[Dataset entries]
BEGIN

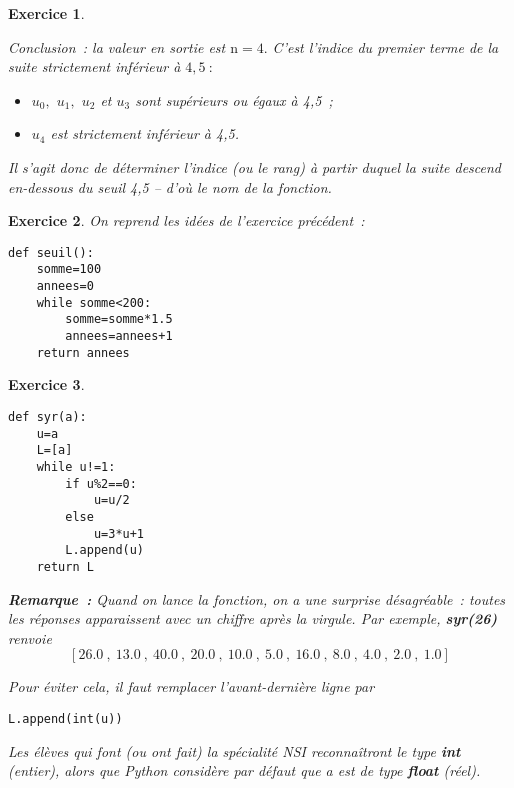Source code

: \documentclass[10pt]{article}
\newtheorem{exo}{Exercice}
\begin{document}
\begin{exo}
\begin{multicols}{2}
\vspace*{0.25cm}


\end{multicols}


\medskip

Conclusion~: la valeur en sortie est $\text{n}=4.$ C'est l'indice du premier terme de la suite strictement inférieur à $4,5~:$
\begin{itemize}
\item[\textbullet] $u_0,$ $u_1,$ $u_2$ et $u_3$ sont supérieurs ou égaux à 4,5~;
\item[\textbullet] $u_4$ est strictement inférieur à 4,5.
\end{itemize}

\medskip

Il s'agit donc de déterminer l'indice (ou le rang) à partir duquel la suite descend en-dessous du seuil  4,5 -- d'où le nom de la fonction.

\end{exo}

\begin{exo}

On reprend les idées de l'exercice précédent~:

\begin{lstlisting}
def seuil():
	somme=100
	annees=0
	while somme<200:
		somme=somme*1.5
		annees=annees+1
	return annees
\end{lstlisting}




\end{exo}

\begin{exo}

~{}

\begin{lstlisting}
def syr(a):
	u=a
	L=[a]
	while u!=1:
		if u%2==0:
			u=u/2
		else
			u=3*u+1
		L.append(u)
	return L
\end{lstlisting}



\medskip

\textbf{Remarque~:} Quand on lance la fonction, on a une surprise désagréable~: toutes les réponses apparaissent avec un chiffre après la virgule. Par exemple, \textbf{syr(26)} renvoie
\[\left[26.0~,~13.0~,~40.0~,~20.0~,~10.0~,~5.0~,~16.0~,~8.0~,~4.0~,~2.0~,~1.0\right]\]

Pour éviter cela, il faut remplacer l'avant-dernière ligne par 


\begin{lstlisting}
L.append(int(u))
\end{lstlisting}


\medskip

Les élèves qui font (ou ont fait) la spécialité NSI reconnaîtront le type \textbf{int} (entier), alors que Python considère par défaut que a est de type \textbf{float} (réel).


\end{exo} 
\end{document}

END

**TASK:** In the records above, some lines hold the word "textbf"; copy each such line.

**ANSWER BELOW:**
\textbf{Remarque~:} Quand on lance la fonction, on a une surprise désagréable~: toutes les réponses apparaissent avec un chiffre après la virgule. Par exemple, \textbf{syr(26)} renvoie
Les élèves qui font (ou ont fait) la spécialité NSI reconnaîtront le type \textbf{int} (entier), alors que Python considère par défaut que a est de type \textbf{float} (réel).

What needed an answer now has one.